Questo orientamento, del resto, è l’unico coerente con il principio, di carattere ben più generale, da cui segue la necessità per i residenti fiscali di un determinato Stato di dichiarare i redditi ovunque prodotti, rappresentato dall’onere di contribuire alla spesa di tale Stato in virtù di un collegamento rilevante con il territorio dello stesso. È evidente che questo principio, di rango costituzionale, verrebbe meno non solo nel momento in cui la persona non iscritta all’AIRE abbia pochi redditi in Italia e la maggior parte dei redditi all’estero, ma anche nei casi estremi in cui la persona sia completamente priva di redditi in Italia e non abbia in Italia elementi di “collegamento” rilevanti quali l’abitazione, la famiglia, le relazioni personali e sociali ecc.: si costringerebbe, infatti, la persona ad assolvere le imposte italiane pur in assenza di qualsiasi “interesse” verso lo Stato italiano per il solo fatto di avere con l’Italia un collegamento di natura puramente formale (l’iscrizione alle anagrafi italiane, come detto spesso mantenuta per mera dimenticanza), che peraltro verrebbe disconosciuto dall’altro Stato in una valutazione congiunta con l’Amministrazione italiana.
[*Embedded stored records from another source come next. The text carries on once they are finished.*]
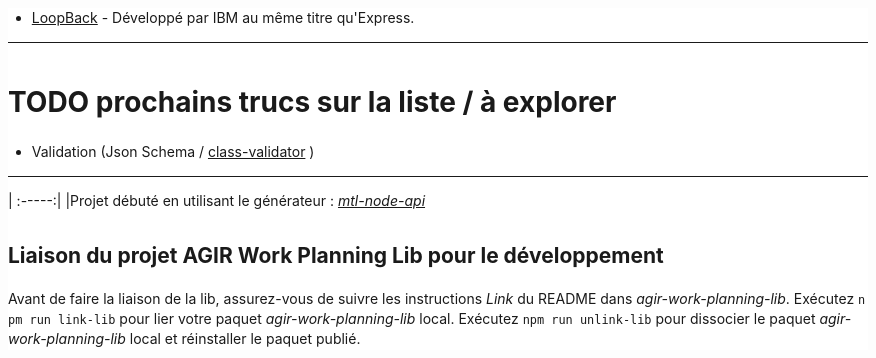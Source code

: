 * [LoopBack](http://loopback.io/) - Développé par IBM au même titre qu'Express.

---

# TODO prochains trucs sur la liste / à explorer

* Validation (Json Schema / [class-validator](https://github.com/pleerock/class-validator) )

---

|
:-----:|
|Projet débuté en utilisant le générateur : _[mtl-node-api](https://bitbucket.org/villemontreal/generator-mtl-node-api)_


## Liaison du projet AGIR Work Planning Lib pour le développement

Avant de faire la liaison de la lib, assurez-vous de suivre les instructions _Link_ du README dans _agir-work-planning-lib_.
Exécutez `npm run link-lib` pour lier votre paquet _agir-work-planning-lib_ local.
Exécutez `npm run unlink-lib` pour dissocier le paquet _agir-work-planning-lib_ local et réinstaller le paquet publié.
Queste considerazioni iniziano a far breccia non solo nella prassi dell’Agenzia delle Entrate (nella risposta a interpello n. 25/2018, pur dedicata a un soggetto iscritto all’AIRE, si legge in modo chiaro che la situazione di doppia residenza deve essere risolta in base alla Convenzione), ma anche nella stessa formulazione delle leggi: con l’art. 5 del DL 34/2019 sono state infatti estese le agevolazioni per gli “impatriati” (art. 16 del DLgs. 147/2015) e per i docenti e ricercatori (art. 44 del DL 78/2010), prevedendo al contempo una clausola di salvaguardia per il passato, a tutti i soggetti che, pur non iscritti all’AIRE, potevano vantare una residenza fiscale estera ai sensi delle Convenzioni contro le doppie imposizioni, con una esplicita presa d’atto che la residenza estera è determinata in base alle Convenzioni in quanto fonte di rango superiore.